In the outbreak of this report, the feral fish were placed into a tank system that had been thoroughly disinfected prior to stocking, which suggests that low numbers of the parasite were present in the shipment. Furthermore, the rapid onset of clinical signs indicates that the epizootic may have been precipitated by transport-associated stress. Before, during, and after transport, fish can be exposed to several stressors, including netting, rough handling, crowding, fluctuations in water temperature, and perturbations in water quality (eg, low concentration of dissolved oxygen, buildup of organic wastes, and high concentration of ammonia). In the outbreak of this report, 85% of the 700 fish died, illustrating the resistance of this parasite to chemical treatment.
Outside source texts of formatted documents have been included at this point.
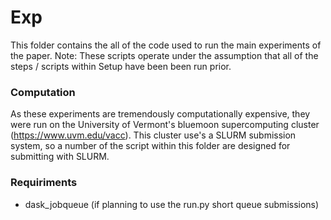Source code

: # Exp

This folder contains the all of the code used to run the main experiments of the paper. Note: These scripts operate under the assumption that all of the steps / scripts within Setup have been been run prior. 

### Computation

As these experiments are tremendously computationally expensive, they were run on the University of Vermont's bluemoon supercomputing cluster (https://www.uvm.edu/vacc). This cluster use's a SLURM submission system, so a number of the script within this folder are designed for submitting with SLURM.


### Requiriments

- dask_jobqueue (if planning to use the run.py short queue submissions)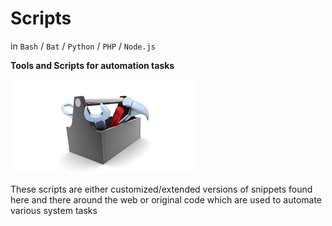 # Scripts

in `Bash` / `Bat` / `Python` / `PHP` / `Node.js`

__Tools and Scripts for automation tasks__

![Tools and Scripts for automation tasks](/tools.jpg)


These scripts are either customized/extended versions of snippets found here and there around the web or original code which are used to automate various system tasks
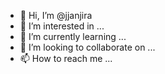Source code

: - 👋 Hi, I’m @jjanjira
- 👀 I’m interested in ...
- 🌱 I’m currently learning ...
- 💞️ I’m looking to collaborate on ...
- 📫 How to reach me ...

<!---
jjanjira/jjanjira is a ✨ special ✨ repository because its `README.md` (this file) appears on your GitHub profile.
You can click the Preview link to take a look at your changes.
--->
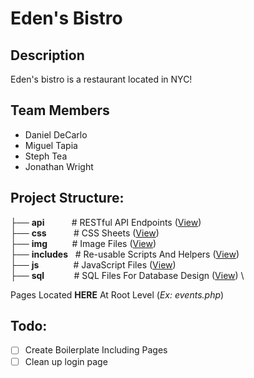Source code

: # Eden's Bistro

## Description

Eden's bistro is a restaurant located in NYC!

## Team Members

-   Daniel DeCarlo
-   Miguel Tapia
-   Steph Tea
-   Jonathan Wright

## Project Structure:

├── **api** &nbsp; &nbsp; &nbsp; &nbsp; &nbsp; # RESTful API Endpoints ([View](./api)) \
├── **css** &nbsp; &nbsp; &nbsp; &nbsp; &nbsp; # CSS Sheets ([View](./css)) \
├── **img** &nbsp; &nbsp; &nbsp; &nbsp;&nbsp; # Image Files ([View](./img)) \
├── **includes** &nbsp; # Re-usable Scripts And Helpers ([View](./includes)) \
├── **js** &nbsp; &nbsp; &nbsp; &nbsp; &nbsp; &nbsp;&nbsp; # JavaScript Files ([View](./js)) \
├── **sql** &nbsp; &nbsp; &nbsp; &nbsp; &nbsp;&nbsp; # SQL Files For Database Design ([View](./sql)) \

Pages Located **HERE** At Root Level (_Ex: events.php_)

## Todo:

-   [ ] Create Boilerplate Including Pages
-   [ ] Clean up login page
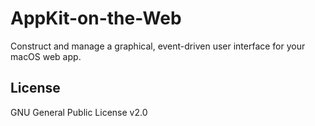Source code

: # AppKit-on-the-Web
Construct and manage a graphical, event-driven user interface for your macOS web app.

## License
GNU General Public License v2.0

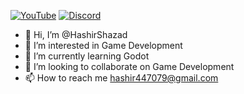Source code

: [![YouTube](https://img.shields.io/badge/YouTube-Channel-red?style=flat-rounded&logo=youtube&logoColor=white)](https://www.youtube.com/@fading-sun-studios)
[![Discord](https://img.shields.io/badge/EliteNinjas-Join%20Us-5865F2?style=flat-rounded&logo=discord&logoColor=white)](https://discord.gg/eliteninjas)


- 👋 Hi, I’m @HashirShazad
- 👀 I’m interested in Game Development
- 🌱 I’m currently learning Godot
- 💞️ I’m looking to collaborate on Game Development
- 📫 How to reach me hashir447079@gmail.com

<!---
HashirShazad/HashirShazad is a ✨ special ✨ repository because its `README.md` (this file) appears on your GitHub profile.
You can click the Preview link to take a look at your changes.
--->
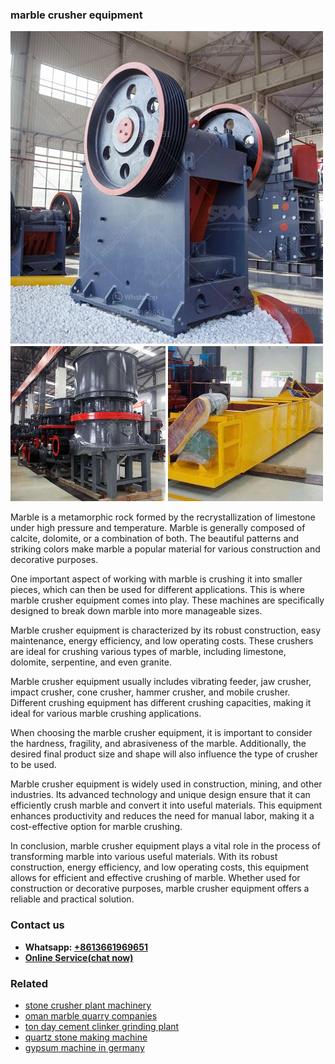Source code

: <h3>marble crusher equipment</h3><img src='1708322693.jpg' alt=''><p>Marble is a metamorphic rock formed by the recrystallization of limestone under high pressure and temperature. Marble is generally composed of calcite, dolomite, or a combination of both. The beautiful patterns and striking colors make marble a popular material for various construction and decorative purposes.</p><p>One important aspect of working with marble is crushing it into smaller pieces, which can then be used for different applications. This is where marble crusher equipment comes into play. These machines are specifically designed to break down marble into more manageable sizes.</p><p>Marble crusher equipment is characterized by its robust construction, easy maintenance, energy efficiency, and low operating costs. These crushers are ideal for crushing various types of marble, including limestone, dolomite, serpentine, and even granite.</p><p>Marble crusher equipment usually includes vibrating feeder, jaw crusher, impact crusher, cone crusher, hammer crusher, and mobile crusher. Different crushing equipment has different crushing capacities, making it ideal for various marble crushing applications.</p><p>When choosing the marble crusher equipment, it is important to consider the hardness, fragility, and abrasiveness of the marble. Additionally, the desired final product size and shape will also influence the type of crusher to be used.</p><p>Marble crusher equipment is widely used in construction, mining, and other industries. Its advanced technology and unique design ensure that it can efficiently crush marble and convert it into useful materials. This equipment enhances productivity and reduces the need for manual labor, making it a cost-effective option for marble crushing.</p><p>In conclusion, marble crusher equipment plays a vital role in the process of transforming marble into various useful materials. With its robust construction, energy efficiency, and low operating costs, this equipment allows for efficient and effective crushing of marble. Whether used for construction or decorative purposes, marble crusher equipment offers a reliable and practical solution.</p><h3>Contact us</h3><ul><li><strong>Whatsapp:&nbsp;<a href="https://wa.me/8613661969651">+8613661969651</a></strong></li><li><a href="https://swt.shibang-china.com/?git&amp;zhl&amp;marble crusher equipment"><strong>Online Service(chat now)</strong></a></li></ul><h3>Related</h3><ul><li><a href='stone crusher plant machinery.md'>stone crusher plant machinery</a></li><li><a href='oman marble quarry companies.md'>oman marble quarry companies</a></li><li><a href='ton day cement clinker grinding plant.md'>ton day cement clinker grinding plant</a></li><li><a href='quartz stone making machine.md'>quartz stone making machine</a></li><li><a href='gypsum machine in germany.md'>gypsum machine in germany</a></li></ul>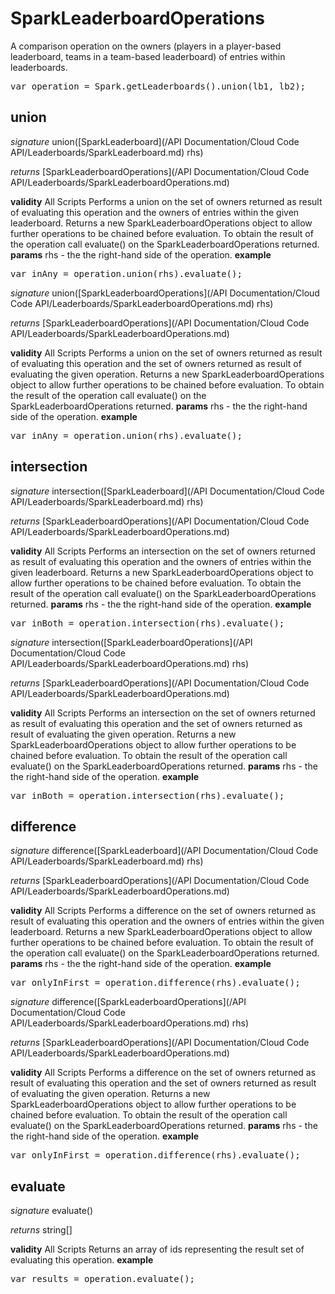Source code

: # SparkLeaderboardOperations

A comparison operation on the owners (players in a player-based leaderboard, teams in a team-based leaderboard) of entries within leaderboards.
<pre rel="highlighter" code-brush="js" contenteditable="false">var operation = Spark.getLeaderboards().union(lb1, lb2);</pre>

## union
_signature_ union([SparkLeaderboard](/API Documentation/Cloud Code API/Leaderboards/SparkLeaderboard.md) rhs)</p>
_returns_ [SparkLeaderboardOperations](/API Documentation/Cloud Code API/Leaderboards/SparkLeaderboardOperations.md)</p>

<b>validity</b> All Scripts
Performs a union on the set of owners returned as result of evaluating this operation and the owners of entries within the given leaderboard.
Returns a new SparkLeaderboardOperations object to allow further operations to be chained before evaluation.
To obtain the result of the operation call evaluate() on the SparkLeaderboardOperations returned.
<b>params</b>
rhs - the the right-hand side of the operation.
<b>example</b>
<pre rel="highlighter" code-brush="js" contenteditable="false">var inAny = operation.union(rhs).evaluate();</pre>

_signature_ union([SparkLeaderboardOperations](/API Documentation/Cloud Code API/Leaderboards/SparkLeaderboardOperations.md) rhs)</p>
_returns_ [SparkLeaderboardOperations](/API Documentation/Cloud Code API/Leaderboards/SparkLeaderboardOperations.md)</p>

<b>validity</b> All Scripts
Performs a union on the set of owners returned as result of evaluating this operation and the set of owners returned as result of evaluating the given operation.
Returns a new SparkLeaderboardOperations object to allow further operations to be chained before evaluation.
To obtain the result of the operation call evaluate() on the SparkLeaderboardOperations returned.
<b>params</b>
rhs - the the right-hand side of the operation.
<b>example</b>
<pre rel="highlighter" code-brush="js" contenteditable="false">var inAny = operation.union(rhs).evaluate();</pre>
## intersection
_signature_ intersection([SparkLeaderboard](/API Documentation/Cloud Code API/Leaderboards/SparkLeaderboard.md) rhs)</p>
_returns_ [SparkLeaderboardOperations](/API Documentation/Cloud Code API/Leaderboards/SparkLeaderboardOperations.md)</p>

<b>validity</b> All Scripts
Performs an intersection on the set of owners returned as result of evaluating this operation and the owners of entries within the given leaderboard.
Returns a new SparkLeaderboardOperations object to allow further operations to be chained before evaluation.
To obtain the result of the operation call evaluate() on the SparkLeaderboardOperations returned.
<b>params</b>
rhs - the the right-hand side of the operation.
<b>example</b>
<pre rel="highlighter" code-brush="js" contenteditable="false">var inBoth = operation.intersection(rhs).evaluate();</pre>

_signature_ intersection([SparkLeaderboardOperations](/API Documentation/Cloud Code API/Leaderboards/SparkLeaderboardOperations.md) rhs)</p>
_returns_ [SparkLeaderboardOperations](/API Documentation/Cloud Code API/Leaderboards/SparkLeaderboardOperations.md)</p>

<b>validity</b> All Scripts
Performs an intersection on the set of owners returned as result of evaluating this operation and the set of owners returned as result of evaluating the given operation.
Returns a new SparkLeaderboardOperations object to allow further operations to be chained before evaluation.
To obtain the result of the operation call evaluate() on the SparkLeaderboardOperations returned.
<b>params</b>
rhs - the the right-hand side of the operation.
<b>example</b>
<pre rel="highlighter" code-brush="js" contenteditable="false">var inBoth = operation.intersection(rhs).evaluate();</pre>
## difference
_signature_ difference([SparkLeaderboard](/API Documentation/Cloud Code API/Leaderboards/SparkLeaderboard.md) rhs)</p>
_returns_ [SparkLeaderboardOperations](/API Documentation/Cloud Code API/Leaderboards/SparkLeaderboardOperations.md)</p>

<b>validity</b> All Scripts
Performs a difference on the set of owners returned as result of evaluating this operation and the owners of entries within the given leaderboard.
Returns a new SparkLeaderboardOperations object to allow further operations to be chained before evaluation.
To obtain the result of the operation call evaluate() on the SparkLeaderboardOperations returned.
<b>params</b>
rhs - the the right-hand side of the operation.
<b>example</b>
<pre rel="highlighter" code-brush="js" contenteditable="false">var onlyInFirst = operation.difference(rhs).evaluate();</pre>

_signature_ difference([SparkLeaderboardOperations](/API Documentation/Cloud Code API/Leaderboards/SparkLeaderboardOperations.md) rhs)</p>
_returns_ [SparkLeaderboardOperations](/API Documentation/Cloud Code API/Leaderboards/SparkLeaderboardOperations.md)</p>

<b>validity</b> All Scripts
Performs a difference on the set of owners returned as result of evaluating this operation and the set of owners returned as result of evaluating the given operation.
Returns a new SparkLeaderboardOperations object to allow further operations to be chained before evaluation.
To obtain the result of the operation call evaluate() on the SparkLeaderboardOperations returned.
<b>params</b>
rhs - the the right-hand side of the operation.
<b>example</b>
<pre rel="highlighter" code-brush="js" contenteditable="false">var onlyInFirst = operation.difference(rhs).evaluate();</pre>
## evaluate
_signature_ evaluate()</p>
_returns_ string[]</p>

<b>validity</b> All Scripts
Returns an array of ids representing the result set of evaluating this operation.
<b>example</b>
<pre rel="highlighter" code-brush="js" contenteditable="false">var results = operation.evaluate();</pre>
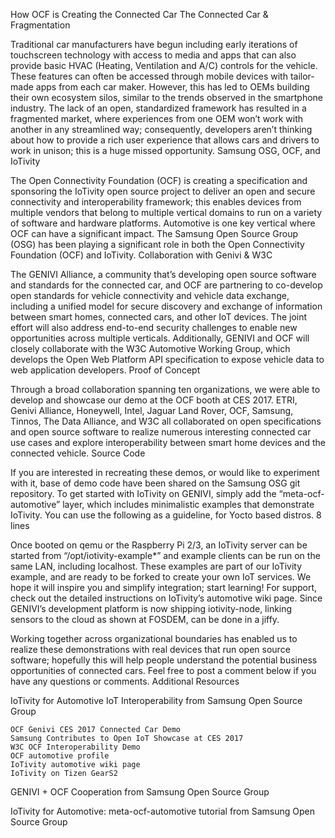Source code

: 
How OCF is Creating the Connected Car
The Connected Car & Fragmentation

Traditional car manufacturers have begun including early iterations of touchscreen technology with access to media and apps that can also provide basic HVAC (Heating, Ventilation and A/C) controls for the vehicle. These features can often be accessed through mobile devices with tailor-made apps from each car maker. However, this has led to OEMs building their own ecosystem silos, similar to the trends observed in the smartphone industry. The lack of an open, standardized framework has resulted in a fragmented market, where experiences from one OEM won’t work with another in any streamlined way; consequently, developers aren’t thinking about how to provide a rich user experience that allows cars and drivers to work in unison; this is a huge missed opportunity.
Samsung OSG, OCF, and IoTivity

The Open Connectivity Foundation (OCF) is creating a specification and sponsoring the IoTivity open source project to deliver an open and secure connectivity and interoperability framework; this enables devices from multiple vendors that belong to multiple vertical domains to run on a variety of software and hardware platforms. Automotive is one key vertical where OCF can have a significant impact. The Samsung Open Source Group (OSG) has been playing a significant role in both the Open Connectivity Foundation (OCF) and IoTivity.
Collaboration with Genivi & W3C

The GENIVI Alliance, a community that’s developing open source software and standards for the connected car, and OCF are partnering to co-develop open standards for vehicle connectivity and vehicle data exchange, including a unified model for secure discovery and exchange of information between smart homes, connected cars, and other IoT devices. The joint effort will also address end-to-end security challenges to enable new opportunities across multiple verticals. Additionally, GENIVI and OCF will  closely collaborate with the W3C Automotive Working Group, which develops the Open Web Platform API specification to expose vehicle data to web application developers.
Proof of Concept

Through a broad collaboration spanning ten organizations, we were able to develop and showcase our demo at the OCF booth at CES 2017.  ETRI, Genivi Alliance, Honeywell, Intel, Jaguar Land Rover, OCF, Samsung, Tinnos, The Data Alliance, and W3C all collaborated on open specifications and open source software to realize numerous interesting connected car use cases and explore interoperability between smart home devices and the connected vehicle.
Source Code

If you are interested in recreating these demos, or would like to experiment with it, base of demo code have been shared on the Samsung OSG git repository. To get started with IoTivity on GENIVI, simply add the “meta-ocf-automotive” layer, which includes minimalistic examples that demonstrate IoTivity. You can use the following as a guideline, for Yocto based distros.
8 lines

Once booted on qemu or the Raspberry Pi 2/3, an IoTivity server can be started from “/opt/iotivity-example*” and example clients can be run on the same LAN, including localhost. These examples are part of our IoTivity example, and are ready to be forked to create your own IoT services. We hope it will inspire you and simplify integration; start learning! For support, check out the detailed instructions on IoTivity’s automotive wiki page. Since GENIVI’s development platform is now shipping iotivity-node, linking sensors to the cloud as shown at FOSDEM, can be done in a jiffy.

Working together across organizational boundaries has enabled us to realize these demonstrations with real devices that run open source software; hopefully this will help people understand the potential business opportunities of connected cars. Feel free to post a comment below if you have any questions or comments.
Additional Resources

IoTivity for Automotive IoT Interoperability from Samsung Open Source Group

    OCF Genivi CES 2017 Connected Car Demo
    Samsung Contributes to Open IoT Showcase at CES 2017
    W3C OCF Interoperability Demo
    OCF automotive profile
    IoTivity automotive wiki page
    IoTivity on Tizen GearS2

GENIVI + OCF Cooperation from Samsung Open Source Group

IoTivity for Automotive: meta-ocf-automotive tutorial from Samsung Open Source Group 
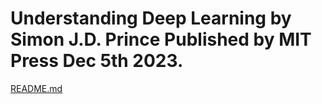 # Understanding Deep Learning by Simon J.D. Prince Published by MIT Press Dec 5th 2023.

[README.md](https://udlbook.github.io/udlbook/)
Following the diagnosis of scuticociliatosis, a continuous treatment with copper sulfate (0.2 mg of free copper ion/L of water) was applied for 5 days, followed immediately by treatment with chloroquine (10 mg/L) for 7 days. Deaths again occurred in low numbers 2 weeks later, and metronidazole (25 mg/L) was then administered continuously in the water for 14 days. Thereafter, there were no other deaths among the remaining fish.

Early stages of scuticociliatosis in fish can reportedly be controlled by various combinations of freshwater dips and immersions in methylene blue, nitrofurazone, and formalin.^11,12 The commonly used chemotherapeutants malachite green, formalin, and hydrogen peroxide have been effective in in vitro trials, but have not been critically evaluated in affected fish in vivo.² Some success has also been reported for treatment with metronidazole.¹³ However, fish with systemic and deep muscle infections have a poor prognosis, regardless of the treatment protocol.¹¹ Despite this, use of chemotherapeutants may reduce parasite numbers in tank water, thereby limiting spread of the organisms to unaffected animals. Furthermore, the removal of decaying organic matter may limit the proliferation of heterotrophic bacteria on which the ciliates feed. Prompt removal of dead and moribund fish from the environment may also minimize proliferation and dissemination of the parasite.